## Dataset entries
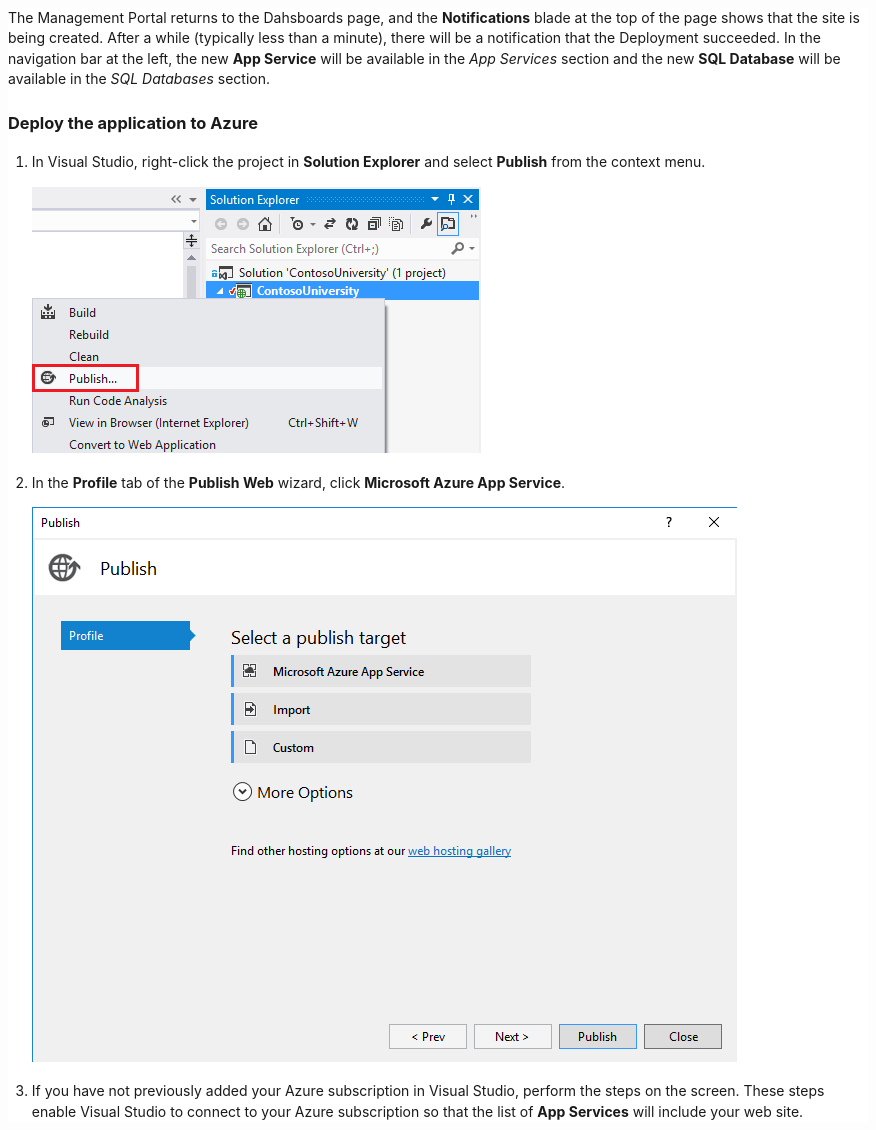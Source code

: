  The Management Portal returns to the Dahsboards page, and the **Notifications** blade at the top of the page shows that the site is being created. After a while (typically less than a minute), there will be a notification that the Deployment succeeded. In the navigation bar at the left, the new **App Service** will be available in the *App Services* section and the new **SQL Database** will be available in the *SQL Databases* section.

### Deploy the application to Azure

1. In Visual Studio, right-click the project in **Solution Explorer** and select **Publish** from the context menu.
  
    ![Publish in project context menu](migrations-and-deployment-with-the-entity-framework-in-an-asp-net-mvc-application/_static/image10.png)
2. In the **Profile** tab of the **Publish Web** wizard, click **Microsoft Azure App Service**.
  
    ![Import publish settings](migrations-and-deployment-with-the-entity-framework-in-an-asp-net-mvc-application/_static/Publish-ChooseTarget.png)
3. If you have not previously added your Azure subscription in Visual Studio, perform the steps on the screen. These steps enable Visual Studio to connect to your Azure subscription so that the list of **App Services** will include your web site.
 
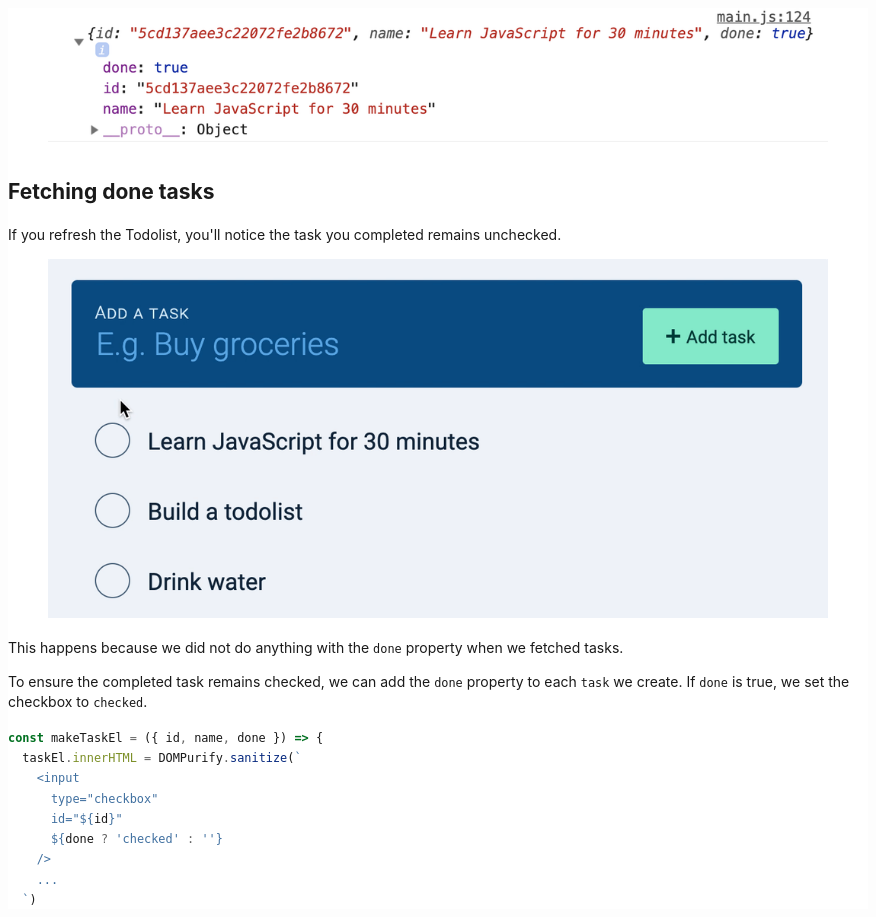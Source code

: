 <figure><img src="../../images/components/todolist/ajax-update-tasks/put-response.png" alt="Response from server contains updated task. It has the 'id', 'name' and 'done' properties."></figure>

## Fetching done tasks

If you refresh the Todolist, you'll notice the task you completed remains unchecked. 

<figure><img src="../../images/components/todolist/ajax-update-tasks/task-remains-unchecked.gif" alt="Check first task. Refresh page. First task remains unchecked."></figure>

This happens because we did not do anything with the `done` property when we fetched tasks. 

To ensure the completed task remains checked, we can add the `done` property to each `task` we create. If `done` is true, we set the checkbox to `checked`. 

```js
const makeTaskEl = ({ id, name, done }) => {
  taskEl.innerHTML = DOMPurify.sanitize(`
    <input
      type="checkbox"
      id="${id}"
      ${done ? 'checked' : ''}
    />
    ...
  `)
```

## DIRECTIONS
Only a number is wanted here: the count of lines above that hold the word "images".

## EXPECTED OUTPUT
2